In 2013, ITF formed EVO Trillium LLC as a joint venture with Environmental Alternative Fuels LLC. ITF owns 15% and Environmental Alternative Fuels LLC owns 85% of the joint venture. This joint venture was established to own and operate CNG fueling stations. We determined that this joint venture is a variable interest entity but that consolidation is not required since we are not its primary beneficiary, as we do not have the power to direct its activities. We instead account for this variable interest entity as an equity method investment. At September 30, 2014, and December 31, 2013, the assets and liabilities on our balance sheets related to our involvement with this variable interest entity consisted of insignificant receivables. Our maximum exposure to loss as a result of involvement with this variable interest entity was also not significant.
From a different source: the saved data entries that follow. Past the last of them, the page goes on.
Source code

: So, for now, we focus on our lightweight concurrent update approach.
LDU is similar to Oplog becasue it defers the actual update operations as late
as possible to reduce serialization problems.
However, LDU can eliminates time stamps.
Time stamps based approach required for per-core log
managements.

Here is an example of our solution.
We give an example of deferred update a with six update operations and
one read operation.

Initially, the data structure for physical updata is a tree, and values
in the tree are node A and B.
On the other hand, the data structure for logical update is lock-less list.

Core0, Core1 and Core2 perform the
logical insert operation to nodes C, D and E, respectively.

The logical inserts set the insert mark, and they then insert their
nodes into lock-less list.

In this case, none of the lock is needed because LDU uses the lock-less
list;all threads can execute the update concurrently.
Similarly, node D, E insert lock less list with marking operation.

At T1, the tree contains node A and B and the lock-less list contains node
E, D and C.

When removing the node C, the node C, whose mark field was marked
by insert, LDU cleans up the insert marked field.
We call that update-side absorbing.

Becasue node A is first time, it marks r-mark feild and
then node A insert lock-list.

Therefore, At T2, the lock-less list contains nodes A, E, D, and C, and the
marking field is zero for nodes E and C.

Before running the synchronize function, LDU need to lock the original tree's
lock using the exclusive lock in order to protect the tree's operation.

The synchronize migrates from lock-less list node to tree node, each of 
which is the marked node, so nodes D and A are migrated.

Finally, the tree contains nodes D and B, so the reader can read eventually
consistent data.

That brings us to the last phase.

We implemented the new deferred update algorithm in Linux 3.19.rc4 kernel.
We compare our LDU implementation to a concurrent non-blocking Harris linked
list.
We also had a variable interest in an entity through a power purchase agreement at UPPCO that reimbursed an independent power producing entity for coal costs relating to purchased energy. There was no obligation to purchase energy under this 17.5 megawatt agreement. For a variety of reasons, we determined that we were not the primary beneficiary of this variable interest entity and that consolidation was not required. At December 31, 2013, the assets and liabilities on our balance sheets that related to our involvement with this variable interest entity pertained to working capital accounts and represented the amounts we owed for current deliveries of power. In August 2014, we sold UPPCO to Balfour Beatty Infrastructure Partners LP (BBIP), and, as a result, this power purchase agreement was transferred to BBIP. See Note 4, Dispositions, for more information on the sale of UPPCO.
Note 20—Fair Value
Fair Value Measurements
A fair value measurement is required to reflect the assumptions market participants would use in pricing an asset or liability based on the best available information. These assumptions include the risks inherent in a particular valuation technique (such as a pricing model) and the risks inherent in the inputs to the model.
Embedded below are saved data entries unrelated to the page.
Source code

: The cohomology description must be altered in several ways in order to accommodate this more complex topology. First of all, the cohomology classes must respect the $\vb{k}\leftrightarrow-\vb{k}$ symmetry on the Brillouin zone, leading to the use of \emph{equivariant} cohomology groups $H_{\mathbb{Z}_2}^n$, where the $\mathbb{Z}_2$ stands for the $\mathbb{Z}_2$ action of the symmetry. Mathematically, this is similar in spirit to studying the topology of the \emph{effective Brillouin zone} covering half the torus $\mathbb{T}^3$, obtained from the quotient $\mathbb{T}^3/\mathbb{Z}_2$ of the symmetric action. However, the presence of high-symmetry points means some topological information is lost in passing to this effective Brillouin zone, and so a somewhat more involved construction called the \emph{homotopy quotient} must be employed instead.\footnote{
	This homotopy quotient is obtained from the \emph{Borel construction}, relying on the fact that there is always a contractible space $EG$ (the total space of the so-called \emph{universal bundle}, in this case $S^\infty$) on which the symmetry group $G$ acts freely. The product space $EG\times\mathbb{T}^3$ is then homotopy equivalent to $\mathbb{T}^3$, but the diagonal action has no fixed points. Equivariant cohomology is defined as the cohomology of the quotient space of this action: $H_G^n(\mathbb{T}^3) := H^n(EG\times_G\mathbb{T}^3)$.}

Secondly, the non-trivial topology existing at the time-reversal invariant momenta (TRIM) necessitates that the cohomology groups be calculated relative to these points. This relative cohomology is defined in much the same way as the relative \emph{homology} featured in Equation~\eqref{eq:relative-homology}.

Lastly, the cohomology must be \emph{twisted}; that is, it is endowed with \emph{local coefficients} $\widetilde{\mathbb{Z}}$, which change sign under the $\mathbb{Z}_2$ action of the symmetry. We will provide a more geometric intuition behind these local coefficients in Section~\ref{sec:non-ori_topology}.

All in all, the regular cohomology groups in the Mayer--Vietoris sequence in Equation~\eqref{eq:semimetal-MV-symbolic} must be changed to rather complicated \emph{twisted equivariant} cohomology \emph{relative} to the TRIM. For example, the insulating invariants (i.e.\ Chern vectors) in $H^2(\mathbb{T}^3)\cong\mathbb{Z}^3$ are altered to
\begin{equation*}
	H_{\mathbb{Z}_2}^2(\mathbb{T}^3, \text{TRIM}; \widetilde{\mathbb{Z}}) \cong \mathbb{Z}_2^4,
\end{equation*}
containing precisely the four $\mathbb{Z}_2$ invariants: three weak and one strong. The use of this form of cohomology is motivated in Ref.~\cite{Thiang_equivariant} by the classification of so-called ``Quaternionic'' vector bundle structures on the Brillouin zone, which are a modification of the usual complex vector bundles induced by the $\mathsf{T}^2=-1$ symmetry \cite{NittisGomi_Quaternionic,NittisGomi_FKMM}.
Fair value is the price that would be received to sell an asset or paid to transfer a liability in an orderly transaction between market participants at the measurement date (exit price). We use a mid-market pricing convention (the mid-point price between bid and ask prices) as a practical measure for valuing certain derivative assets and liabilities.
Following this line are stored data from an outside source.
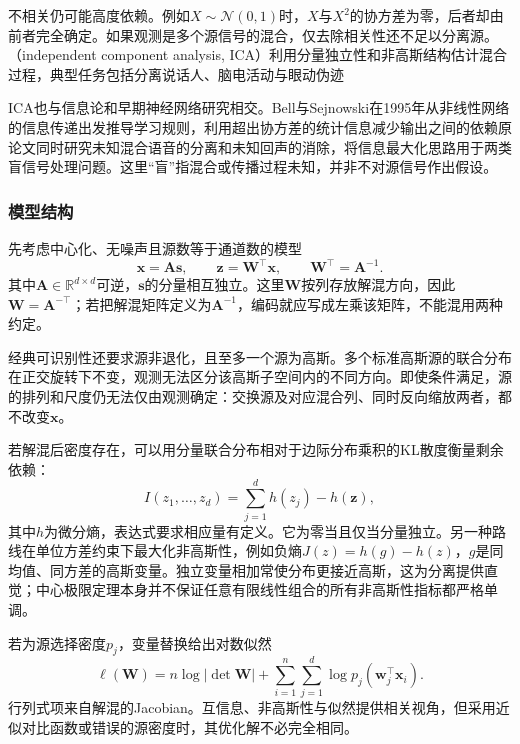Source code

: 不相关仍可能高度依赖。例如$X\sim\mathcal{N}(0,1)$时，$X$与$X^2$的协方差为零，后者却由前者完全确定。如果观测是多个源信号的混合，仅去除相关性还不足以分离源。（independent component analysis, ICA）利用分量独立性和非高斯结构估计混合过程，典型任务包括分离说话人、脑电活动与眼动伪迹

ICA也与信息论和早期神经网络研究相交。Bell与Sejnowski在1995年从非线性网络的信息传递出发推导学习规则，利用超出协方差的统计信息减少输出之间的依赖原论文同时研究未知混合语音的分离和未知回声的消除，将信息最大化思路用于两类盲信号处理问题。这里“盲”指混合或传播过程未知，并非不对源信号作出假设。

\subsubsection{模型结构}
\label{sec:dim-ica-structure}

先考虑中心化、无噪声且源数等于通道数的模型
\begin{equation}
  \bm{x}=\bm{A}\bm{s},\qquad
  \bm{z}=\bm{W}^{\top}\bm{x},\qquad
  \bm{W}^{\top}=\bm{A}^{-1}.
  \label{eq:dim-ica-model}
\end{equation}
其中$\bm{A}\in\mathbb{R}^{d\times d}$可逆，$\bm{s}$的分量相互独立。这里$\bm{W}$按列存放解混方向，因此$\bm{W}=\bm{A}^{-\top}$；若把解混矩阵定义为$\bm{A}^{-1}$，编码就应写成左乘该矩阵，不能混用两种约定。

经典可识别性还要求源非退化，且至多一个源为高斯。多个标准高斯源的联合分布在正交旋转下不变，观测无法区分该高斯子空间内的不同方向。即使条件满足，源的排列和尺度仍无法仅由观测确定：交换源及对应混合列、同时反向缩放两者，都不改变$\bm{x}$。

若解混后密度存在，可以用分量联合分布相对于边际分布乘积的KL散度衡量剩余依赖：
\[
  I(z_1,\ldots,z_d)
  =\sum_{j=1}^{d}h(z_j)-h(\bm{z}),
\]
其中$h$为微分熵，表达式要求相应量有定义。它为零当且仅当分量独立。另一种路线在单位方差约束下最大化非高斯性，例如负熵$J(z)=h(g)-h(z)$，$g$是同均值、同方差的高斯变量。独立变量相加常使分布更接近高斯，这为分离提供直觉；中心极限定理本身并不保证任意有限线性组合的所有非高斯性指标都严格单调。

若为源选择密度$p_j$，变量替换给出对数似然
\begin{equation}
  \ell(\bm{W})
  =n\log|\det\bm{W}|
   +\sum_{i=1}^{n}\sum_{j=1}^{d}
        \log p_j(\bm{w}_j^{\top}\bm{x}_i).
  \label{eq:dim-ica-likelihood}
\end{equation}
行列式项来自解混的Jacobian。互信息、非高斯性与似然提供相关视角，但采用近似对比函数或错误的源密度时，其优化解不必完全相同。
Fair value accounting rules provide a fair value hierarchy that prioritizes the inputs used to measure fair value. The hierarchy gives the highest priority to unadjusted quoted prices in active markets for identical assets or liabilities (Level 1 measurement) and the lowest priority to unobservable inputs (Level 3 measurement). The three levels of the fair value hierarchy are defined as follows:
Level 1 – Quoted prices are available in active markets for identical assets or liabilities as of the reporting date. Active markets are those in which transactions for the asset or liability occur in sufficient frequency and volume to provide pricing information on an ongoing basis.
Level 2 – Pricing inputs are observable, either directly or indirectly, but are not quoted prices included within Level 1. Level 2 includes those financial instruments that are valued using external inputs within models or other valuation methods.
Level 3 – Pricing inputs include significant inputs that are generally less observable from objective sources. These inputs may be used with internally developed methods that result in management's best estimate of fair value. Level 3 instruments include those that may be more structured or otherwise tailored to customers' needs.
Assets and liabilities are classified in their entirety based on the lowest level of input that is significant to the fair value measurement.
We determine fair value using a market-based approach that uses observable market inputs where available, and internally developed inputs only when observable market data is not readily available. For the unobservable inputs, consideration is given to the assumptions that market participants would use in valuing the asset or liability. These factors include not only the credit standing of the counterparties involved, but also the impact of our nonperformance risk on our liabilities.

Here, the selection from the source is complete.